En 2004, Kudelski a augmenté son chiffre d'affaires de 50%, à 619 millions de francs, et son bénéfice net de 132%, à 77,2 millions de francs. Le groupe basé à Cheseaux (VD) a bien surmonté le creux de 2002 (voir graphique) et anticipe une croissance à deux chiffres en 2005. Pour qu'elle se maintienne les années suivantes, il a consacré 29,5% de ses revenus à la recherche et au développement.

Dans son métier principal – accès payant au contenu télévisuel –, la progression du chiffre d'affaires atteint 85% et provient pour plus de moitié de l'acquisition de Mediaguard en 2003. Mais, souligne André Kudelski, la croissance organique est aussi au rendez-vous, notamment sur le marché américain, «le plus dynamique». En Europe, de nouveaux contrats ont été signés avec N9uf Telecom, second opérateur français, Telenet (Belgique) et RCS & RDS, numéro un en Roumanie. Les analystes et les investisseurs attendaient une annonce plus importante avec UPC et son portefeuille de 8 millions d'abonnés, d'où une baisse du cours de l'action mardi.

La seconde activité du groupe – accès des personnes physiques (Skidata, Accessarena, TicketCorner) – a vu en revanche son chiffre d'affaires stagner à 182,3 millions de francs (+3%) et termine l'exercice avec une perte opérationnelle de 3,7 millions de francs. Elle est en pleine réorganisation: délocalisation de la production et désinvestissement des activités secondaires pour se concentrer sur le marché «business to business». Les coûts de restructuration ont déjà été intégrés aux comptes 2004, assure la direction, et cette division devrait dégager une marge opérationnelle de 4,5 à 6 millions de francs cette année.

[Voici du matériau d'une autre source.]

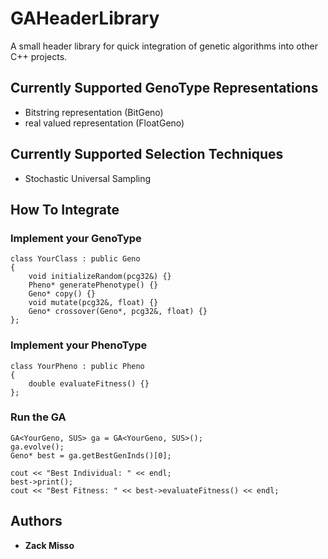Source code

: # GAHeaderLibrary

A small header library for quick integration of genetic algorithms into other
C++ projects.

## Currently Supported GenoType Representations
* Bitstring representation (BitGeno)
* real valued representation (FloatGeno)

## Currently Supported Selection Techniques
* Stochastic Universal Sampling

## How To Integrate

### Implement your GenoType

```
class YourClass : public Geno
{
    void initializeRandom(pcg32&) {}
    Pheno* generatePhenotype() {}
    Geno* copy() {}
    void mutate(pcg32&, float) {}
    Geno* crossover(Geno*, pcg32&, float) {}
};
```

### Implement your PhenoType
```
class YourPheno : public Pheno
{
    double evaluateFitness() {}
};
```

### Run the GA
```
GA<YourGeno, SUS> ga = GA<YourGeno, SUS>();
ga.evolve();
Geno* best = ga.getBestGenInds()[0];

cout << "Best Individual: " << endl;
best->print();
cout << "Best Fitness: " << best->evaluateFitness() << endl;
```

## Authors

* **Zack Misso**
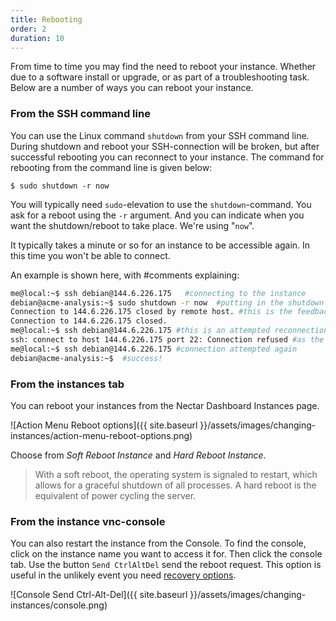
 ```yaml
---
title: Rebooting
order: 2
duration: 10
---
```


From time to time you may find the need to reboot your instance. Whether due to a software install or upgrade, or as part of a troubleshooting task. Below are a number of ways you can reboot your instance. 

### From the SSH command line

You can use the Linux command `shutdown` from your SSH command line. During shutdown and reboot your SSH-connection will be broken, but after successful rebooting you can reconnect to your instance. The command for rebooting from the command line is given below:

```
$ sudo shutdown -r now
```



You will typically need `sudo`-elevation to use the `shutdown`-command. You ask for a reboot using the `-r` argument. And you can indicate when you want the shutdown/reboot to take place. We're using "`now`".

It typically takes a minute or so for an instance to be accessible again. In this time you won't be able to connect.

An example is shown here, with #comments explaining:

```bash
me@local:~$ ssh debian@144.6.226.175   #connecting to the instance
debian@acme-analysis:~$ sudo shutdown -r now  #putting in the shutdown command
Connection to 144.6.226.175 closed by remote host. #this is the feedback saying the reboot has happened and your connection closed.
Connection to 144.6.226.175 closed.
me@local:~$ ssh debian@144.6.226.175 #this is an attempted reconnection
ssh: connect to host 144.6.226.175 port 22: Connection refused #as the instance is still rebooted connection is rebooted.
me@local:~$ ssh debian@144.6.226.175 #connection attempted again
debian@acme-analysis:~$  #success!
```

### From the instances tab

You can reboot your instances from the Nectar Dashboard Instances page.

![Action Menu Reboot options]({{ site.baseurl }}/assets/images/changing-instances/action-menu-reboot-options.png)

Choose from *Soft Reboot Instance* and *Hard Reboot Instance*.

> With a soft reboot, the operating system is signaled to restart, which allows for a graceful shutdown of all processes. A hard reboot is the equivalent of power cycling the server.

### From the instance vnc-console

You can also restart the instance from the Console. To find the console, click on the instance name you want to access it for. Then click the console tab. Use the button `Send CtrlAltDel` send the reboot request. This option is useful in the unlikely event you need [recovery options](https://support.ehelp.edu.au/support/solutions/articles/6000194010-recovery-options-when-you-cannot-access-your-instance).

![Console Send Ctrl-Alt-Del]({{ site.baseurl }}/assets/images/changing-instances/console.png)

La conférence de presse de lundi a permis de préciser ce que sera la stratégie industrielle du groupe ces prochaines années, – très important dans un secteur soumis à une évolution technologique rapide et à forte concurrence. Ainsi, Microsoft s'alliait avec Alcatel pas plus tard que la semaine dernière (LT du 24.02.2005) pour proposer une solution logicielle commune à une trentaine d'opérateurs en train de tester la télévision diffusée par réseau internet à large bande (DSL).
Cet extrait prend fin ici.